Whitney went back to the kitchen and produced another round of beer. They drank in silence, thinking disquieting thoughts. First the Judge, now the woman. Both dead. And neither had talked. Neither had been unmarked as
The wind blew hard all night.
Chapter 63
On the late afternoon of September 10, Dinny was playing in the small city park that lies just north of the city’s hotel and casino district. His “mother” that week, Angelina Hirschfield, was sitting on a park bench and talking with a young girl who had drifted into Las Vegas about five weeks before, ten days or so after Angie herself had come in.
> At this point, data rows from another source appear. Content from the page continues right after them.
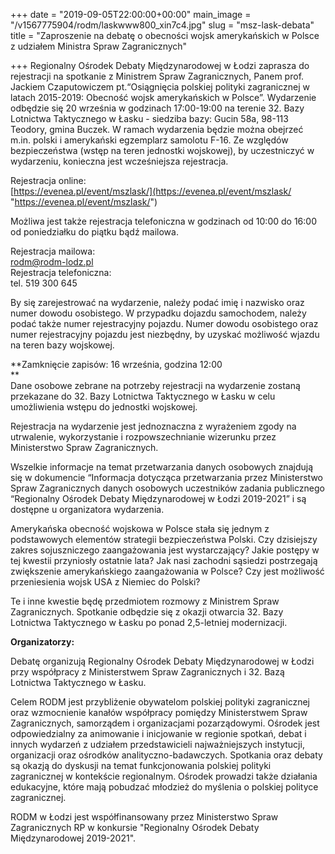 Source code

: +++
date = "2019-09-05T22:00:00+00:00"
main_image = "/v1567775904/rodm/laskwww800_xin7c4.jpg"
slug = "msz-lask-debata"
title = "Zaproszenie na debatę o obecności wojsk amerykańskich w Polsce z udziałem Ministra Spraw Zagranicznych"

+++
Regionalny Ośrodek Debaty Międzynarodowej w Łodzi zaprasza do rejestracji na spotkanie z Ministrem Spraw Zagranicznych, Panem prof. Jackiem Czaputowiczem pt.“Osiągnięcia polskiej polityki zagranicznej w latach 2015-2019: Obecność wojsk amerykańskich w Polsce”. Wydarzenie odbędzie się 20 września w godzinach 17:00-19:00 na terenie 32. Bazy Lotnictwa Taktycznego w Łasku - siedziba bazy: Gucin 58a, 98-113 Teodory, gmina Buczek. W ramach wydarzenia będzie można obejrzeć m.in. polski i amerykański egzemplarz samolotu F-16. Ze względów bezpieczeństwa (wstęp na teren jednostki wojskowej), by uczestniczyć w wydarzeniu, konieczna jest wcześniejsza rejestracja.   
  
Rejestracja online:  
[https://evenea.pl/event/mszlask/](https://evenea.pl/event/mszlask/ "https://evenea.pl/event/mszlask/")

Możliwa jest także rejestracja telefoniczna w godzinach od 10:00 do 16:00 od poniedziałku do piątku bądź mailowa.  
  
Rejestracja mailowa:  
rodm@rodm-lodz.pl   
Rejestracja telefoniczna:  
tel. 519 300 645

By się zarejestrować na wydarzenie, należy podać imię i nazwisko oraz numer dowodu osobistego. W przypadku dojazdu samochodem, należy podać także numer rejestracyjny pojazdu. Numer dowodu osobistego oraz numer rejestracyjny pojazdu jest niezbędny, by uzyskać możliwość wjazdu na teren bazy wojskowej.  
  
**Zamknięcie zapisów: 16 września, godzina 12:00  
**  
Dane osobowe zebrane na potrzeby rejestracji na wydarzenie zostaną przekazane do 32. Bazy Lotnictwa Taktycznego w Łasku w celu umożliwienia wstępu do jednostki wojskowej.  
  
Rejestracja na wydarzenie jest jednoznaczna z wyrażeniem zgody na utrwalenie, wykorzystanie i rozpowszechnianie wizerunku przez Ministerstwo Spraw Zagranicznych.  
  
Wszelkie informacje na temat przetwarzania danych osobowych znajdują się w dokumencie “Informacja dotycząca przetwarzania przez Ministerstwo Spraw Zagranicznych danych osobowych uczestników zadania publicznego “Regionalny Ośrodek Debaty Międzynarodowej w Łodzi 2019-2021” i są dostępne u organizatora wydarzenia.  
  
Amerykańska obecność wojskowa w Polsce stała się jednym z podstawowych elementów strategii bezpieczeństwa Polski. Czy dzisiejszy zakres sojuszniczego zaangażowania jest wystarczający? Jakie postępy w tej kwestii przyniosły ostatnie lata? Jak nasi zachodni sąsiedzi postrzegają zwiększenie amerykańskiego zaangażowania w Polsce? Czy jest możliwość przeniesienia wojsk USA z Niemiec do Polski?

Te i inne kwestie będę przedmiotem rozmowy z Ministrem Spraw Zagranicznych. Spotkanie odbędzie się z okazji otwarcia 32. Bazy Lotnictwa Taktycznego w Łasku po ponad 2,5-letniej modernizacji.

**Organizatorzy:**

  
Debatę organizują Regionalny Ośrodek Debaty Międzynarodowej w Łodzi przy współpracy z Ministerstwem Spraw Zagranicznych i 32. Bazą Lotnictwa Taktycznego w Łasku.  
  
Celem RODM jest przybliżenie obywatelom polskiej polityki zagranicznej oraz wzmocnienie kanałów współpracy pomiędzy Ministerstwem Spraw Zagranicznych, samorządem i organizacjami pozarządowymi. Ośrodek jest odpowiedzialny za animowanie i inicjowanie w regionie spotkań, debat i innych wydarzeń z udziałem przedstawicieli najważniejszych instytucji, organizacji oraz ośrodków analityczno-badawczych. Spotkania oraz debaty są okazją do dyskusji na temat funkcjonowania polskiej polityki zagranicznej w kontekście regionalnym. Ośrodek prowadzi także działania edukacyjne, które mają pobudzać młodzież do myślenia o polskiej polityce zagranicznej.

RODM w Łodzi jest współfinansowany przez Ministerstwo Spraw Zagranicznych RP w konkursie "Regionalny Ośrodek Debaty Międzynarodowej 2019-2021". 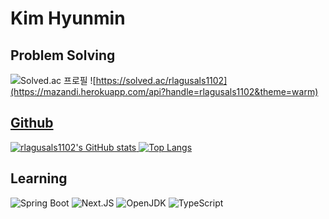 # Kim Hyunmin

## Problem Solving
![Solved.ac 프로필](http://mazassumnida.wtf/api/v2/generate_badge?boj=rlagusals1102) ![https://solved.ac/rlagusals1102](https://mazandi.herokuapp.com/api?handle=rlagusals1102&theme=warm)
<a href="https://solved.ac/profile/rlagusals1102">

## Github
![rlagusals1102's GitHub stats](https://github-readme-stats.vercel.app/api?username=khm1102&theme=dark&show_icons=true)
[![Top Langs](https://github-readme-stats.vercel.app/api/top-langs/?username=khm1102&langs_count=8&layout=compact&theme=dark)](https://github.com/khm1102)

## Learning
<!-- [![My Skills](https://skillicons.dev/icons?i=react,spring,ts,java&perline=4)](https://skillicons.dev) -->

![Spring Boot](https://img.shields.io/badge/springboot-6DB33F.svg?&style=for-the-badge&logo=springboot&logoColor=white)
![Next.JS](https://img.shields.io/badge/next.js-000000.svg?&style=for-the-badge&logo=next.js&logoColor=white)
![OpenJDK](https://img.shields.io/badge/java-437291.svg?&style=for-the-badge&logo=openjdk&logoColor=white)
![TypeScript](https://img.shields.io/badge/typescript-3178C6.svg?&style=for-the-badge&logo=typescript&logoColor=white)
<!-- [![My Skills](https://skillicons.dev/icons?i=react,spring,ts,java&perline=4)](https://skillicons.dev) -->
<!-- [![My Skills](https://skillicons.dev/icons?i=react,spring,ts,java&perline=4)](https://skillicons.dev) -->
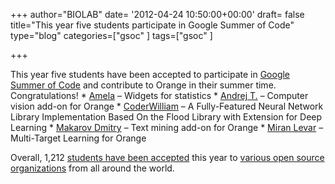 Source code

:+++
author="BIOLAB"
date= '2012-04-24 10:50:00+00:00'
draft= false
title="This year five students participate in Google Summer of Code"
type="blog"
categories=["gsoc" ]
tags=["gsoc" ]

+++

This year five students have been accepted to participate in [Google Summer of Code](https://www.google-melange.com/gsoc/homepage/google/gsoc2012) and contribute to Orange in their summer time. Congratulations!  * [Amela](https://www.google-melange.com/gsoc/project/google/gsoc2012/amela/26002) – Widgets for statistics   * [Andrej T.](https://www.google-melange.com/gsoc/project/google/gsoc2012/whoeverest/34001) – Computer vision add-on for Orange   * [CoderWilliam](https://www.google-melange.com/gsoc/project/google/gsoc2012/coderwilliam/10001) – A Fully-Featured Neural Network Library Implementation Based On the Flood Library with Extension for Deep Learning   * [Makarov Dmitry](https://www.google-melange.com/gsoc/project/google/gsoc2012/makarov/27005) – Text mining add-on for Orange   * [Miran Levar](https://www.google-melange.com/gsoc/project/google/gsoc2012/mlevar/5001) – Multi-Target Learning for Orange

Overall, 1,212 [students have been accepted](http://google-opensource.blogspot.com/2012/04/students-announced-for-google-summer-of.html) this year to [various open source organizations](https://www.google-melange.com/gsoc/accepted_orgs/google/gsoc2012) from all around the world.

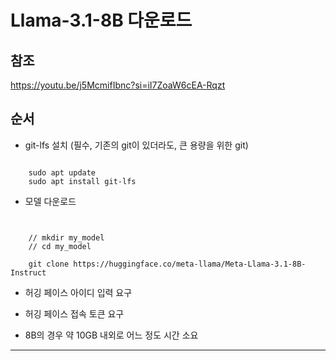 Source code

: # Llama-3.1-8B 다운로드

## 참조

https://youtu.be/j5McmifIbnc?si=iI7ZoaW6cEA-Rqzt

## 순서

- git-lfs 설치 (필수, 기존의 git이 있더라도, 큰 용량을 위한 git)

<pre><code>
    sudo apt update
    sudo apt install git-lfs
</code></pre>

- 모델 다운로드
<pre><code>

    // mkdir my_model
    // cd my_model

    git clone https://huggingface.co/meta-llama/Meta-Llama-3.1-8B-Instruct
</code></pre>

- 허깅 페이스 아이디 입력 요구

- 허깅 페이스 접속 토큰 요구

- 8B의 경우 약 10GB 내외로 어느 정도 시간 소요

--- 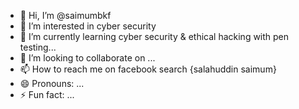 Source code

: - 👋 Hi, I’m @saimumbkf
- 👀 I’m interested in cyber security
- 🌱 I’m currently learning cyber security & ethical hacking with pen testing... 
- 💞️ I’m looking to collaborate on ...
- 📫 How to reach me on facebook search {salahuddin saimum}
- 😄 Pronouns: ...
- ⚡ Fun fact: ...

<!---
saimumbkf/saimumbkf is a ✨ special ✨ repository because its `README.md` (this file) appears on your GitHub profile.
You can click the Preview link to take a look at your changes.
--->

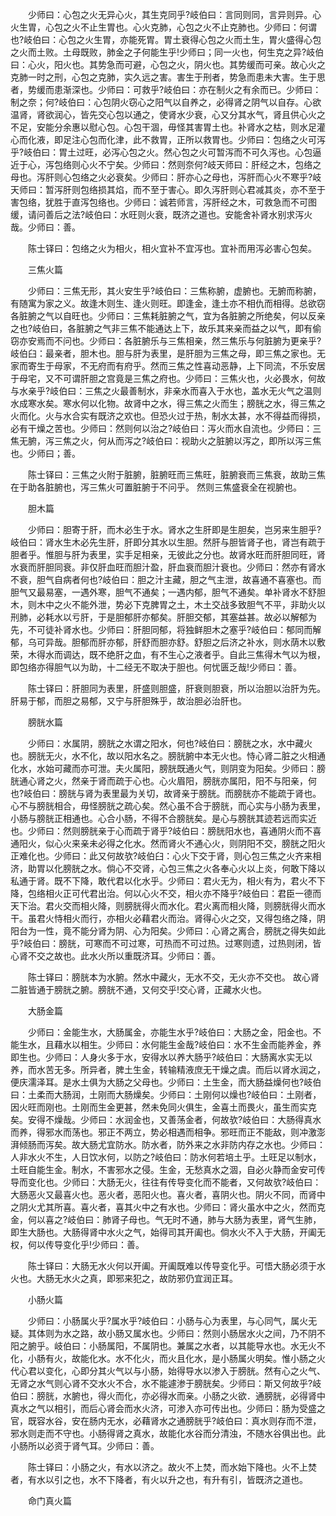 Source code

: <!-- { "loadSidebar": true } -->
　　少师曰：心包之火无异心火，其生克同乎?岐伯曰：言同则同，言异则异。心火生胃，心包之火不止生胃也。心火克肺，心包之火不止克肺也。少师曰：何谓也?岐伯曰：心包之火生胃，亦能死胃。胃土衰得心包之火而土生，胃火盛得心包之火而土败。土母既败，肺金之子何能生乎!少师曰；同一火也，何生克之异?岐伯曰：心火，阳火也。其势急而可避，心包之火，阴火也。其势缓而可亲。故心火之克肺一时之刑，心包之克肺，实久远之害。害生于刑者，势急而患未大害。生于思者，势缓而患渐深也。少师曰：可救乎?岐伯曰：亦在制火之有余而已。少师曰：制之奈；何?岐伯曰：心包阴火窃心之阳气以自养之，必得肾之阴气以自存。心欲温肾，肾欲润心，皆先交心包以通之，使肾水少衰，心又分其水气，肾且供心火之不足，安能分余惠以慰心包。心包干涸，毋怪其害胃土也。补肾水之枯，则水足灌心而化液，即足注心包而化津，此不救胃，正所以救胃也。少师曰：包络之火可泻乎?岐伯曰：胃土过旺，必泻心包之火。然心包之火可暂泻而不可久泻也。心包逼近于心，泻包络则心火不宁矣。少师曰：然则奈何?岐天师曰：肝经之木，包络之母也。泻肝则心包络之火必衰矣。少师曰：肝亦心之母也，泻肝而心火不寒乎?岐天师曰：暂泻肝则包络损其焰，而不至于害心。即久泻肝则心君减其炎，亦不至于害包络，犹胜于直泻包络也。少师曰：诚若师言，泻肝经之木，可救急而不可图缓，请问善后之法?岐伯曰：水旺则火衰，既济之道也。安能舍补肾水别求泻火哉。少师曰：善。

　　陈士铎曰：包络之火为相火，相火宜补不宜泻也。宜补而用泻必害心包矣。

　　三焦火篇

　　少师曰：三焦无形，其火安生乎?岐伯曰：三焦称腑，虚腑也。无腑而称腑，有随寓为家之义。故逢木则生、逢火则旺。即逢金，逢土亦不相仇而相得。总欲窃各脏腑之气以自旺也。少师曰：三焦耗脏腑之气，宜为各脏腑之所绝矣，何以反亲之也?岐伯曰，各脏腑之气非三焦不能通达上下，故乐其来亲而益之以气，即有偷窃亦安焉而不问也。少师曰：各脏腑乐与三焦相亲，然三焦乐与何脏腑为更亲乎?岐伯臼：最亲者，胆木也。胆与肝为表里，是肝胆为三焦之母，即三焦之家也。无家而寄生于母家，不无府而有府乎。然而三焦之性喜动恶静，上下同流，不乐安居于母宅，又不可谓肝胆之宫竟是三焦之府也。少师曰：三焦火也，火必畏水，何故与水亲乎?岐伯曰：三焦之火最善制水，非亲水而喜入于水也，盖水无火气之温则水成寒水矣。寒水何以化物。故肾中之水，得三焦之火而生；膀胱之水，得三焦之火而化。火与水合实有既济之欢也。但恐火过于热，制水太甚，水不得益而得损，必有干燥之苦也。少师曰：然则何以治之?岐伯曰：泻火而水自流也。少师曰：三焦无腑，泻三焦之火，何从而泻之?岐伯曰：视助火之脏腑以泻之，即所以泻三焦也。少师曰；善。

　　陈士铎曰：三焦之火附于脏腑，脏腑旺而三焦旺，脏腑衰而三焦衰，故助三焦在于助各脏腑也，泻三焦火可置脏腑于不问乎。 然则三焦盛衰全在视腑也。

　　胆木篇

　　少师曰：胆寄于肝，而木必生于水。肾水之生肝即是生胆矣，岂另来生胆乎?岐伯曰：肾水生木必先生肝，肝即分其水以生胆。然肝与胆皆肾子也，肾岂有疏于胆者乎。惟胆与肝为表里，实手足相亲，无彼此之分也。故肾水旺而肝胆同旺，肾水衰而肝胆同衰。非仅肝血旺而胆汁盈，肝血衰而胆汁衰也。少师曰：然亦有肾水不衰，胆气自病者何也?岐伯曰：胆之汁主藏，胆之气主泄，故喜通不喜塞也。而胆气又最易塞，一遇外寒，胆气不通矣；一遇内郁，胆气不通矣。单补肾水不舒胆木，则木中之火不能外泄，势必下克脾胃之土，木土交战多致胆气不平，非助火以刑肺，必耗水以亏肝，于是胆郁肝亦郁矣。肝胆交郁，其塞益甚。故必以解郁为先，不可徒补肾水也。少师曰：肝胆同郁，将独鲜胆木之塞乎?岐伯曰：郁同而解郁，乌可异哉。胆郁而肝亦郁，肝舒而胆亦舒。舒胆之后济之补水，则水荫木以敷荣，木得水而调达，既不绝肝之血，有不生心之液者乎。自此三焦得木气以为根，即包络亦得胆气以为助，十二经无不取决于胆也。何忧匮乏哉!少师曰：善。

　　陈士铎曰：肝胆同为表里，肝盛则胆盛，肝衰则胆衰，所以治胆以治肝为先。 肝易于郁，而胆之易郁，又宁与肝胆殊乎，故治胆必治肝也。

　　膀胱水篇

　　少师曰：水属阴，膀胱之水谓之阳水，何也?岐伯曰：膀胱之水，水中藏火也。膀胱无火，水不化，故以阳水名之。膀胱腑中本无火也。恃心肾二脏之火相通化水，水始可藏而亦可泄。夫火属阳，膀胱既通火气，则阴变为阳矣。少师曰：膀胱通心肾之火，然亲于肾而疏于心也。心火眉阳，膀胱亦属阳，阳不与阳亲，何也?岐伯曰：膀胱与肾为表里最为关切，故肾亲于膀胱。而膀胱亦不能疏于肾也。心不与膀胱相合，毋怪膀胱之疏心矣。然心虽不合于膀胱，而心实与小肠为表里，小肠与膀胱正相通也。心合小肠，不得不合膀胱矣。是心与膀胱其迹若远而实近也。少师曰：然则膀胱亲于心而疏于肾乎?岐伯曰：膀胱阳水也，喜通阴火而不喜通阳火，似心火来亲未必得之化水。然而肾火不通心火，则阴阳不交，膀胱之阳火正难化也。少师曰：此又何故欤?岐伯臼：心火下交于肾，则心包三焦之火齐来相济，助胃以化膀胱之水。倘心不交肾，心包三焦之火各奉心火以上炎，何敢下降以私通于肾。既不下降，敢代君以化水乎。少师曰：君火无为，相火有为，君火不下降，包络相火正可代君出治。何以心火不交，相火亦不降乎?岐伯曰：君臣一德而天下治。君火交而相火降，则膀胱得火而水化。君火离而相火降，则膀胱得火而水干。虽君火恃相火而行，亦相火必藉君火而治。肾得心火之交，又得包络之降，阴阳台为一性，竟不能分肾为阴、心为阳矣。少师曰：心肾之离合，膀胱之得失如此乎?岐伯曰：膀胱，可寒而不可过寒，可热而不可过热。过寒则遗，过热则闭，皆心肾不交之故也。此水火所以重既济耳。少师曰：善。

　　陈士铎曰：膀胱本为水腑。然水中藏火，无水不交，无火亦不交也。 故心肾二脏皆通于膀胱之腑。膀胱不通，又何交乎!交心肾，正藏水火也。

　　大肠金篇

　　少师曰：金能生水，大肠属金，亦能生水乎?岐伯曰：大肠之金，阳金也。不能生水，且藉水以相生。少师曰：水何能生金哉?岐伯曰：水不生金而能养金，养即生也。少师曰：人身火多于水，安得水以养大肠乎?岐伯曰：大肠离水实无以养，而水苦无多。所异者，脾土生金，转输精液庶无干燥之虞。而后以肾水润之，便庆濡泽耳。是水土俱为大肠之父母也。少师曰：土生金，而大肠益燥何也?岐伯曰：土柔而大肠润，土刚而大肠燥矣。少师曰：土刚何以燥也?岐伯曰：土刚者，因火旺而刚也。土刚而生金更甚，然未免同火俱生，金喜土而畏火，虽生而实克矣。安得不燥哉。少师曰：水润金也，又善荡金者，何故欤?岐伯曰：大肠得真水而养，得邪水而荡也。邪正不两立，势必相遇而相争。邪旺而正不能敌，则冲激澎湃倾肠而泻矣。故大肠尤宜防水。防水者，防外来之水非防内存之水也。少师曰：人非水火不生，人日饮水何，以防之?岐伯曰：防水何若培土乎。土旺足以制水，土旺自能生金。制水，不害邪水之侵。生金，无愁真水之涸，自必火静而金安可传导而变化也。少师曰：大肠无火，往往有传导变化而不能者，又何故欤?岐伯曰：大肠恶火又最喜火也。恶火者，恶阳火也。喜火者，喜阴火也。阴火不同，而肾中之阴火尤其所喜。喜火者，喜其火中之有水也。少师曰：肾火虽水中之火，然而克金，何以喜之?岐伯曰：肺肾子母也。气无时不通，肺与大肠为表里，肾气生肺，即生大肠也。大肠得肾中水火之气，始得司其开阖也。倘水火不入于大肠，开阖无权，何以传导变化乎!少师曰：善。

　　陈士铎曰：大肠无水火何以开阖。开阖既难以传导变化乎。可悟大肠必须于水火也。大肠无水火之真，即邪来犯之，故防邪仍宜润正耳。

　　小肠火篇

　　少师曰：小肠属火乎?属水乎?岐伯曰：小肠与心为表里，与心同气，属火无疑。其体则为水之路，故小肠又属水也。少师曰：然则小肠居水火之间，乃不阴不阳之腑乎。岐伯曰：小肠属阳，不属阴也。兼属之水者，以其能导水也。水无火不化，小肠有火，故能化水。水不化火，而火且化水，是小肠属火明矣。惟小肠之火代心君以变化，心即分其火气以与小肠，始得导水以渗入于膀胱。然有心之火气、无肾之水气则心肾不交水火不合，水不能遽渗于膀胱矣。少师曰：斯又何故乎?岐伯曰：膀胱，水腑也，得火而化，亦必得水而亲。小肠之火欲．通膀胱，必得肾中真水之气以相引，而后心肾会而水火济，可渗入亦可传出也。少师曰：肠为受盛之官，既容水谷，安在肠内无水，必藉肾水之通膀胱乎?岐伯曰：真水则存而不泄，邪水则走而不守也。小肠得肾之真水，故能化水谷而分清浊，不随水谷俱出也。此小肠所以必资于肾气耳。少师曰：善。

　　陈士铎曰：小肠之火，有水以济之。故火不上焚，而水始下降也。火不上焚者，有水以引之也，水不下降者，有火以升之也，有升有引，皆既济之道也。

　　命门真火篇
Angie Hirschfield was twenty-seven. The girl was ten years younger, now clad in tight bluejeans shorts and a brief middy blouse which left absolutely nothing to the imagination. There was something obscene about the contrast between the tight allure of her young body and the childish, pouty, and rather vacuous expression on her face. Her conversation was monotonous and seemingly without end: rock stars, sex, her lousy job cleaning Cosmoline preservative off armaments at Indian Springs, sex, her diamond ring, sex, the TV programs that she missed so much, and sex.
Angie wished she would go have sex with someone and leave her alone. And she hoped Dinny would be at least thirty before he ever worked around to having this girl for a mother.
At that moment Dinny looked up, smiled, and yelled: “Tom! Hey, Tom!”
On the other side of the park, a big man with straw-blond hair was shambling along with a big workman’s lunch bucket slamming against his leg.
“Say, that guy looks drunk,” the girl said to Angie.
Angie smiled. “No, that’s Tom. He’s just—”
But Dinny was off and running, hollering “Tom! Wait up, Tom!” at the top of his lungs.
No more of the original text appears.